▼

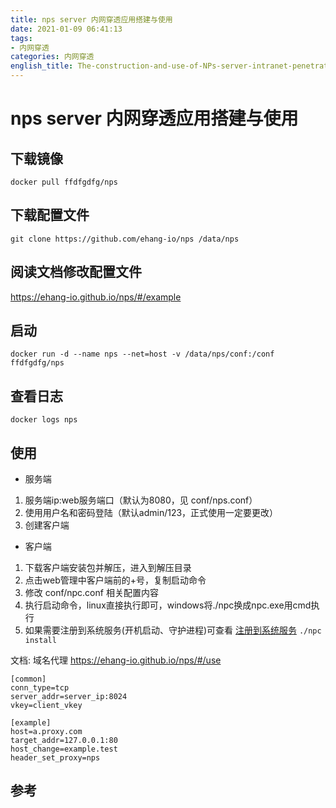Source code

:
 ```yaml
---
title: nps server 内网穿透应用搭建与使用
date: 2021-01-09 06:41:13
tags:
- 内网穿透
categories: 内网穿透
english_title: The-construction-and-use-of-NPs-server-intranet-penetration-application
---
```


# nps server 内网穿透应用搭建与使用

## 下载镜像
```
docker pull ffdfgdfg/nps
```

## 下载配置文件
```
git clone https://github.com/ehang-io/nps /data/nps
```

## 阅读文档修改配置文件

https://ehang-io.github.io/nps/#/example

## 启动
```
docker run -d --name nps --net=host -v /data/nps/conf:/conf ffdfgdfg/nps
```

## 查看日志
```
docker logs nps
```

## 使用

- 服务端
1. 服务端ip:web服务端口（默认为8080，见 conf/nps.conf）
2. 使用用户名和密码登陆（默认admin/123，正式使用一定要更改）
3. 创建客户端

- 客户端
1. 下载客户端安装包并解压，进入到解压目录
2. 点击web管理中客户端前的+号，复制启动命令
3. 修改 conf/npc.conf 相关配置内容
4. 执行启动命令，linux直接执行即可，windows将./npc换成npc.exe用cmd执行
5. 如果需要注册到系统服务(开机启动、守护进程)可查看 [注册到系统服务][] `./npc install`

文档: 域名代理 https://ehang-io.github.io/nps/#/use
```
[common]
conn_type=tcp
server_addr=server_ip:8024
vkey=client_vkey

[example]
host=a.proxy.com
target_addr=127.0.0.1:80
host_change=example.test
header_set_proxy=nps
```


## 参考

[官网]: https://ehang-io.github.io/nps/#/install?id=%e5%ae%89%e8%a3%85%e5%8c%85%e5%ae%89%e8%a3%85
[docker hub]: https://hub.docker.com/r/ffdfgdfg/nps
[github]: https://github.com/ehang-io/nps
[注册到系统服务]: https://ehang-io.github.io/nps/#/use?id=注册到系统服务
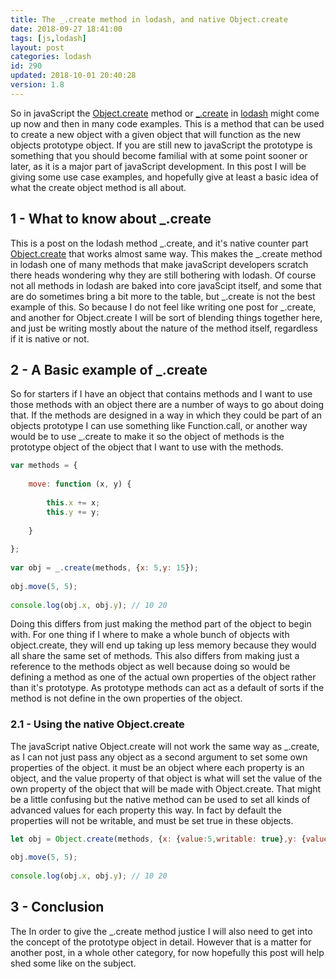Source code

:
 ```yaml
---
title: The _.create method in lodash, and native Object.create
date: 2018-09-27 18:41:00
tags: [js,lodash]
layout: post
categories: lodash
id: 290
updated: 2018-10-01 20:40:28
version: 1.8
---
```


So in javaScript the [Object.create](https://developer.mozilla.org/en-US/docs/Web/JavaScript/Reference/Global_Objects/Object/create) method or [\_.create](https://lodash.com/docs/4.17.10#create) in [lodash](https://lodash.com/) might come up now and then in many code examples. This is a method that can be used to create a new object with a given object that will function as the new objects prototype object. If you are still new to javaScript the prototype is something that you should become familial with at some point sooner or later, as it is a major part of javaScript development. In this post I will be giving some use case examples, and hopefully give at least a basic idea of what the create object method is all about.

<!-- more -->

## 1 - What to know about \_.create

This is a post on the lodash method \_.create, and it's native counter part [Object.create](https://developer.mozilla.org/en-US/docs/Web/JavaScript/Reference/Global_Objects/Object/create) that works almost same way. This makes the \_.create method in lodash one of many methods that make javaScript developers scratch there heads wondering why they are still bothering with lodash. Of course not all methods in lodash are baked into core javaScipt itself, and some that are do sometimes bring a bit more to the table, but \_.create is not the best example of this. So because I do not feel like writing one post for \_.create, and another for Object.create I will be sort of blending things together here, and just be writing mostly about the nature of the method itself, regardless if it is native or not.

## 2 - A Basic example of \_.create

So for starters if I have an object that contains methods and I want to use those methods with an object there are a number of ways to go about doing that. If the methods are designed in a way in which they could be part of an objects prototype I can use something like Function.call, or another way would be to use \_.create to make it so the object of methods is the prototype object of the object that I want to use with the methods.

```js
var methods = {
 
    move: function (x, y) {
 
        this.x += x;
        this.y += y;
 
    }
 
};
 
var obj = _.create(methods, {x: 5,y: 15});
 
obj.move(5, 5);
 
console.log(obj.x, obj.y); // 10 20
```

Doing this differs from just making the method part of the object to begin with. For one thing if I where to make a whole bunch of objects with object.create, they will end up taking up less memory because they would all share the same set of methods. This also differs from making just a reference to the methods object as well because doing so would be defining a method as one of the actual own properties of the object rather than it's prototype. As prototype methods can act as a default of sorts if the method is not define in the own properties of the object.

### 2.1 - Using the native Object.create 

The javaScript native Object.create will not work the same way as \_.create, as I can not just pass any object as a second argument to set some own properties of the object. it must be an object where each property is an object, and the value property of that object is what will set the value of the own property of the object that will be made with Object.create. That might be a little confusing but the native method can be used to set all kinds of advanced values for each property this way. In fact by default the properties will not be writable, and must be set true in these objects.

```js
let obj = Object.create(methods, {x: {value:5,writable: true},y: {value:15,writable: true}});
 
obj.move(5, 5);
 
console.log(obj.x, obj.y); // 10 20
```

## 3 - Conclusion

The In order to give the \_.create method justice I will also need to get into the concept of the prototype object in detail. However that is a matter for another post, in a whole other category, for now hopefully this post will help shed some like on the subject.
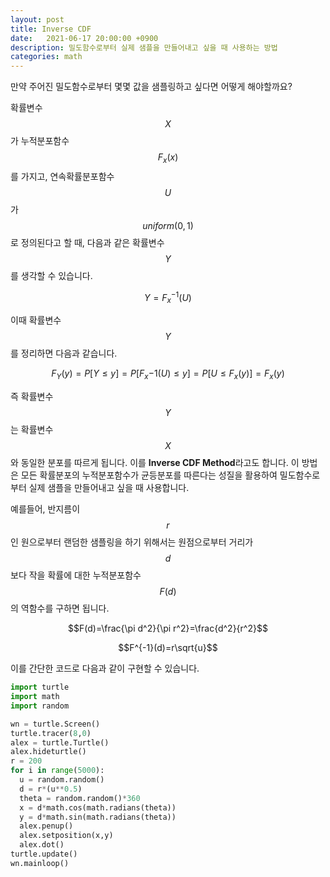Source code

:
 ```yaml
---
layout: post
title: Inverse CDF
date:   2021-06-17 20:00:00 +0900
description: 밀도함수로부터 실제 샘플을 만들어내고 싶을 때 사용하는 방법
categories: math
---
```


만약 주어진 밀도함수로부터 몇몇 값을 샘플링하고 싶다면 어떻게 해야할까요?

확률변수 $$X$$가 누적분포함수 $$F_x(x)$$를 가지고, 연속확률분포함수 $$U$$가 $$uniform(0, 1)$$로 정의된다고 할 때, 다음과 같은 확률변수 $$Y$$를 생각할 수 있습니다.

$$Y=F_x^{-1}(U)$$

이때 확률변수 $$Y$$를 정리하면 다음과 같습니다.

$$F_Y(y) = P[Y \leq y] = P[F_x{-1}(U) \leq y] = P[U \leq F_x(y) ] = F_x(y)$$

즉 확률변수 $$Y$$는 확률변수 $$X$$와 동일한 분포를 따르게 됩니다. 이를 **Inverse CDF Method**라고도 합니다. 이 방법은 모든 확률분포의 누적분포함수가 균등분포를 따른다는 성질을 활용하여 밀도함수로부터 실제 샘플을 만들어내고 싶을 때 사용합니다.

예를들어, 반지름이 $$r$$인 원으로부터 랜덤한 샘플링을 하기 위해서는 원점으로부터 거리가 $$d$$보다 작을 확률에 대한 누적분포함수 $$F(d)$$의 역함수를 구하면 됩니다.

$$F(d)=\frac{\pi d^2}{\pi r^2}=\frac{d^2}{r^2}$$

$$F^{-1}(d)=r\sqrt{u}$$

이를 간단한 코드로 다음과 같이 구현할 수 있습니다.

```python
import turtle
import math
import random

wn = turtle.Screen()
turtle.tracer(8,0)
alex = turtle.Turtle()
alex.hideturtle()
r = 200
for i in range(5000):
  u = random.random()
  d = r*(u**0.5)
  theta = random.random()*360
  x = d*math.cos(math.radians(theta))
  y = d*math.sin(math.radians(theta))
  alex.penup()
  alex.setposition(x,y)
  alex.dot()
turtle.update()
wn.mainloop()
```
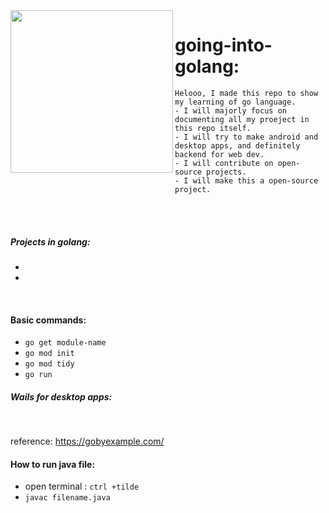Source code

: <img align="left" style="width:260px" src="https://media.tenor.com/60-jjmqKO3cAAAAi/go-girl.gif" width="288px">
 
 # going-into-golang:
    Helooo, I made this repo to show my learning of go language.
    - I will majorly focus on documenting all my proeject in this repo itself.
    - I will try to make android and desktop apps, and definitely backend for web dev.
    - I will contribute on open-source projects.
    - I will make this a open-source project.
<br>
<br>

##### Projects in golang:

-
-

<br>

#### Basic commands:

- `go get module-name`
- `go mod init`
- `go mod tidy`
- `go run`

##### Wails for desktop apps:

<br>

reference: https://gobyexample.com/

#### How to run java file:

- open terminal : ```ctrl +tilde```
- ```javac filename.java```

▲

[Exercise description] The answer should consist only of the number of lines above in which "doing" appears.

[Result] 2